Written by: Alex M. on 31 March 2021


Over the Labour Day long weekend news filtered through that the ‘saviour’ of the Whyalla steelworks, Sanjeev Gupta’s GFG Alliance, was experiencing difficulty with its finances (see Ned K’s 8 March Vanguard article here. )  That is, one of GFG’s key financiers, Greensill Capital, has spectacularly imploded leaving question marks hanging over GFG Alliance’s ability to continue its various operations here in Australia and overseas.  

A Bundaberg born businessman, Lex Greensill, founded Greensill Capital in 2011. Greensill went to one of the heartlands of finance capital, the City of London and established a financial firm that specialises in Supply Chain Finance.

Supply Chain Finance is like a lot of financial practice; it’s rather difficult for an ordinary person to comprehend. (The jargon and complexity associated with finance and financial instruments seems to be opaque by design.) Essentially, it is the speeding up of the payment process for companies actually making products. For example, a large manufacturer producing the bourgeois economists’ favourite item, the widget, has orders for the production of millions of widgets. The orders are from a number of companies involved in either using the widgets in their own production processes or selling the widgets (Marx called the latter merchants). Important here is the time discrepancy between the production of the widgets and the payment of the invoices by the companies that ordered the widgets. For the manufacturer it can be crucial to receive payment as soon as possible in order to have capital to start the production process again. However, invoices can have payments stipulated for 30 days or later after receipt of the widgets.

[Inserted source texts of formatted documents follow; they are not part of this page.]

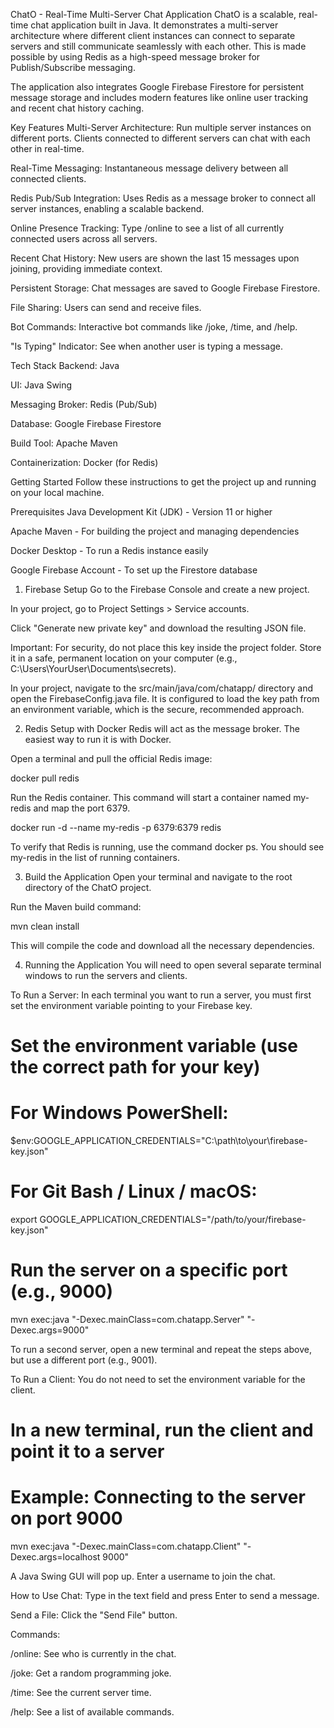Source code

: ChatO - Real-Time Multi-Server Chat Application
ChatO is a scalable, real-time chat application built in Java. It demonstrates a multi-server architecture where different client instances can connect to separate servers and still communicate seamlessly with each other. This is made possible by using Redis as a high-speed message broker for Publish/Subscribe messaging.

The application also integrates Google Firebase Firestore for persistent message storage and includes modern features like online user tracking and recent chat history caching.

Key Features
Multi-Server Architecture: Run multiple server instances on different ports. Clients connected to different servers can chat with each other in real-time.

Real-Time Messaging: Instantaneous message delivery between all connected clients.

Redis Pub/Sub Integration: Uses Redis as a message broker to connect all server instances, enabling a scalable backend.

Online Presence Tracking: Type /online to see a list of all currently connected users across all servers.

Recent Chat History: New users are shown the last 15 messages upon joining, providing immediate context.

Persistent Storage: Chat messages are saved to Google Firebase Firestore.

File Sharing: Users can send and receive files.

Bot Commands: Interactive bot commands like /joke, /time, and /help.

"Is Typing" Indicator: See when another user is typing a message.

Tech Stack
Backend: Java

UI: Java Swing

Messaging Broker: Redis (Pub/Sub)

Database: Google Firebase Firestore

Build Tool: Apache Maven

Containerization: Docker (for Redis)

Getting Started
Follow these instructions to get the project up and running on your local machine.

Prerequisites
Java Development Kit (JDK) - Version 11 or higher

Apache Maven - For building the project and managing dependencies

Docker Desktop - To run a Redis instance easily

Google Firebase Account - To set up the Firestore database

1. Firebase Setup
Go to the Firebase Console and create a new project.

In your project, go to Project Settings > Service accounts.

Click "Generate new private key" and download the resulting JSON file.

Important: For security, do not place this key inside the project folder. Store it in a safe, permanent location on your computer (e.g., C:\Users\YourUser\Documents\secrets\).

In your project, navigate to the src/main/java/com/chatapp/ directory and open the FirebaseConfig.java file. It is configured to load the key path from an environment variable, which is the secure, recommended approach.

2. Redis Setup with Docker
Redis will act as the message broker. The easiest way to run it is with Docker.

Open a terminal and pull the official Redis image:

docker pull redis

Run the Redis container. This command will start a container named my-redis and map the port 6379.

docker run -d --name my-redis -p 6379:6379 redis

To verify that Redis is running, use the command docker ps. You should see my-redis in the list of running containers.

3. Build the Application
Open your terminal and navigate to the root directory of the ChatO project.

Run the Maven build command:

mvn clean install

This will compile the code and download all the necessary dependencies.

4. Running the Application
You will need to open several separate terminal windows to run the servers and clients.

To Run a Server:
In each terminal you want to run a server, you must first set the environment variable pointing to your Firebase key.

# Set the environment variable (use the correct path for your key)
# For Windows PowerShell:
$env:GOOGLE_APPLICATION_CREDENTIALS="C:\path\to\your\firebase-key.json"
# For Git Bash / Linux / macOS:
export GOOGLE_APPLICATION_CREDENTIALS="/path/to/your/firebase-key.json"

# Run the server on a specific port (e.g., 9000)
mvn exec:java "-Dexec.mainClass=com.chatapp.Server" "-Dexec.args=9000"

To run a second server, open a new terminal and repeat the steps above, but use a different port (e.g., 9001).

To Run a Client:
You do not need to set the environment variable for the client.

# In a new terminal, run the client and point it to a server
# Example: Connecting to the server on port 9000
mvn exec:java "-Dexec.mainClass=com.chatapp.Client" "-Dexec.args=localhost 9000"

A Java Swing GUI will pop up. Enter a username to join the chat.

How to Use
Chat: Type in the text field and press Enter to send a message.

Send a File: Click the "Send File" button.

Commands:

/online: See who is currently in the chat.

/joke: Get a random programming joke.

/time: See the current server time.

/help: See a list of available commands.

In order to overcome the time delay between production of commodities and payment for same, credit came into being. In volume three of Capital Marx describes the importance of credit and what he termed fictitious capital for the circulation of capital and the production process. Credit helped overcome the constant struggle to amass money for payment of commodities among other things. On the basis of the perceived soundness of a business or an individual, financial entities such as banks extended credit, thus allowing the production process to continue or the purchase of commodities to proceed with little to no delay. Of course the extension of credit comes at a cost; the debtor has to pay back the loan with interest. Marx highlighted the usefulness of credit and what was later called finance capital, while also pointing out the downside, namely the speculation associated with financial practice. 

Since Marx’s time there has been an exponential rise in the number of financial instruments and financial corporations. In addition, the fragmentation of production processes has proceeded apace. That is, rather than the production of widgets taking place in a single location, the various parts of the widget making process can be separated out with manufacturing firms specialising in producing a part or parts of the widget. These production plants can be located in various parts of the globe due to lower wages, tax breaks, less stringent environmental laws, higher profits and so on, thus adding complexity to the supply chain. A classic modern example of this is the Apple IPhone where Apple subcontracts the production of parts of the phone out to Foxconn in China and the packaging of the IPhone to other companies in other cities and countries. The IPhone and its packaging is the result of a number of production processes located in various parts of the globe, entailing numerous changes of location, warehousing and shipping, before distribution to retailers. Such complex supply chains have helped drive the rise of Supply Chain Finance.

Greensill Capital as a provider of Supply Chain Finance acted as an intermediary between producers and merchants, buying invoices at a discount. Namely, paying the producer/manufacturer before the invoice is due at less than the face value of the invoice (the discount). The manufacturer is happy to get less than the full price as stipulated in the contract/invoice because they are getting payment quickly before the due date. For the purchaser of the manufactured goods, they don’t have to pay the manufacturer; they now have to pay Greensill when they (the original purchaser) take possession of the manufactured goods. 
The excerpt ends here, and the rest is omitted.